Mrs. Bell receives a 2% fee on all factored receivables,
together with interest at the rate of prime plus 2%. She uses
draws from the Guaranty Bank line of credit to fund the
advances, on which she pays interest at the rate of prime plus
1%. As of June 30, 2000, the outstanding balance due to Mrs.
Bell under this factoring arrangement was approximately
$533,000.
* Mrs. Bell has provided numerous loans to the Issuer which, as
of the date of this prospectus, total $102,163. In July, 2000,
the Issuer agreed to issue to Mrs. Bell a convertible
promissory note for $102,163 of these loans due in July 2001
and convertible at $.50 per share.
* Mrs. Bell arranged for a $100,000 loan for the Issuer at a
financial institution and the loan is secured by a $100,000
certificate of deposit owned by Mrs. Bell.
* Mrs. Bell is the principal owner of our transfer agent,
Corporate Stock Transfer, Inc.
* The Issuer uses office space provided by Corporate Stock
Transfer, Inc. in its Denver, Colorado offices and pay rent of
$1,500 for this space and administrative services.
* The Issuer has agreed to pay $3,000 per month for financial
advisory services to McCandish Partners, a company owned by
Mrs. Bell which has been accrued, and as of June 30, 2000 is
$87,000.
* Mrs. Bell is a co-borrower under the Issuer's credit line with
Guaranty Bank & Trust Company in the amount of $750,000.

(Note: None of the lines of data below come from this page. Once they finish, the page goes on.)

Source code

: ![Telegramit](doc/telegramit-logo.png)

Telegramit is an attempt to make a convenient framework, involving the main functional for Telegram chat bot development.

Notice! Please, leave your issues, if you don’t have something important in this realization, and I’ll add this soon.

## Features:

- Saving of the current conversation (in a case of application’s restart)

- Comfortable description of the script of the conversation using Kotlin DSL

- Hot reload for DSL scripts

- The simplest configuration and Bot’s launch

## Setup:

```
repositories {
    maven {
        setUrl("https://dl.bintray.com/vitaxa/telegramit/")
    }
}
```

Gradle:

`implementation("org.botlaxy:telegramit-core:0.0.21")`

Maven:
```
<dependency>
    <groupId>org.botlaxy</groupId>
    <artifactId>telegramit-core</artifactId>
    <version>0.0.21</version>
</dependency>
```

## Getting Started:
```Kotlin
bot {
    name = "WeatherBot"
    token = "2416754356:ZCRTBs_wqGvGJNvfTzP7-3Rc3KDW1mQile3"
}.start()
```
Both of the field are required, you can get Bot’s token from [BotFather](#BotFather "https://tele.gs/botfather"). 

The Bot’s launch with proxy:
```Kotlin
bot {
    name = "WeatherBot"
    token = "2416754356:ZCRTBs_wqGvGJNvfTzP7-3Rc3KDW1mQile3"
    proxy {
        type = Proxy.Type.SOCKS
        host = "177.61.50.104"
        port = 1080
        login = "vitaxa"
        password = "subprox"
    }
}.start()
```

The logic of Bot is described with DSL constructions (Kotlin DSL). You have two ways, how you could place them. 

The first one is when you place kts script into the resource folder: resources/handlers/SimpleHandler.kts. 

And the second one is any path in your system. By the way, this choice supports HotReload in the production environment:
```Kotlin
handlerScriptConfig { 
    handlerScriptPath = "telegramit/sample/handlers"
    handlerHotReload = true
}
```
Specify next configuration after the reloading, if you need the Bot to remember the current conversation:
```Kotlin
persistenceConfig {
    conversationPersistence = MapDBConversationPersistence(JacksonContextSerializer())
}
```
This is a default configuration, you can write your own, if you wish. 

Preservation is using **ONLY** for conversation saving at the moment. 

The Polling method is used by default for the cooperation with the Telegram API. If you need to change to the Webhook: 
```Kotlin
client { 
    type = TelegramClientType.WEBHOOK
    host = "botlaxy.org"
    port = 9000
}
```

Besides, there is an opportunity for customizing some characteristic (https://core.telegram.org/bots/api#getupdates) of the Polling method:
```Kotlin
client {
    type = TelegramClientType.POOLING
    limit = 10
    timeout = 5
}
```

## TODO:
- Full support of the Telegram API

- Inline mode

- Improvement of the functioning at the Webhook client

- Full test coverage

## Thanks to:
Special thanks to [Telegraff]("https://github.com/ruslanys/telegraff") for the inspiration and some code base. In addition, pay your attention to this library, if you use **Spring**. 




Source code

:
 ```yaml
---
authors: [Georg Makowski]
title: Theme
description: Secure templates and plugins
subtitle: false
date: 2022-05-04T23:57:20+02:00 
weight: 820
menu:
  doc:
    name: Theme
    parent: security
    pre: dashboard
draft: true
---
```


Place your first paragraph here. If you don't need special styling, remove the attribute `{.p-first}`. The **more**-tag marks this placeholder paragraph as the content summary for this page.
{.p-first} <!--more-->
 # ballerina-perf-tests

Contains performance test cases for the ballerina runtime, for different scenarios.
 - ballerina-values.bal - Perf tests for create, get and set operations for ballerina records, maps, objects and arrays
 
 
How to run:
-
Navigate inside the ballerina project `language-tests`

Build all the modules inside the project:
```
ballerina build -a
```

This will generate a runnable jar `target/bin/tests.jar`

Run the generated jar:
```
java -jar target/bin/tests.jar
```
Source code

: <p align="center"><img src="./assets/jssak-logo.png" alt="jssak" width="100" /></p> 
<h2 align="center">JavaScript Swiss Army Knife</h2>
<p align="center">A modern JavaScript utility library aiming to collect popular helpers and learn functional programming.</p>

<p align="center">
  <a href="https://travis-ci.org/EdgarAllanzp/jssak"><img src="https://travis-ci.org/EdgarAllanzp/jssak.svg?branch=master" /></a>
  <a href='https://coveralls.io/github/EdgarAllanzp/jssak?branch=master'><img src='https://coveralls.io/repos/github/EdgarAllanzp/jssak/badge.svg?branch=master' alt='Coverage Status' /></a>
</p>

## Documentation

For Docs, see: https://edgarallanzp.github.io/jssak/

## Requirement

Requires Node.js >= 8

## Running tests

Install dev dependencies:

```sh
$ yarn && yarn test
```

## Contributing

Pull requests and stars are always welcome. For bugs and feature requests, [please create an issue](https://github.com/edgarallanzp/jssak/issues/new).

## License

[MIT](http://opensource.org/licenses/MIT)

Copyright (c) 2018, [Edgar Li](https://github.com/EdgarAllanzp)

ITEM 7. MATERIAL TO BE FILED AS EXHIBITS
None.
<PAGE>
SIGNATURE
After reasonable inquiry and to the best of my knowledge and belief, I
certify that the information set forth in this statement is true, complete and
correct.
November 6, 2000
_____________________________________________
(Date)
/s/ Carylyn K. Bell
_____________________________________________
(Signature)
Carylyn K. Bell, Director
_____________________________________________
(Name/Title)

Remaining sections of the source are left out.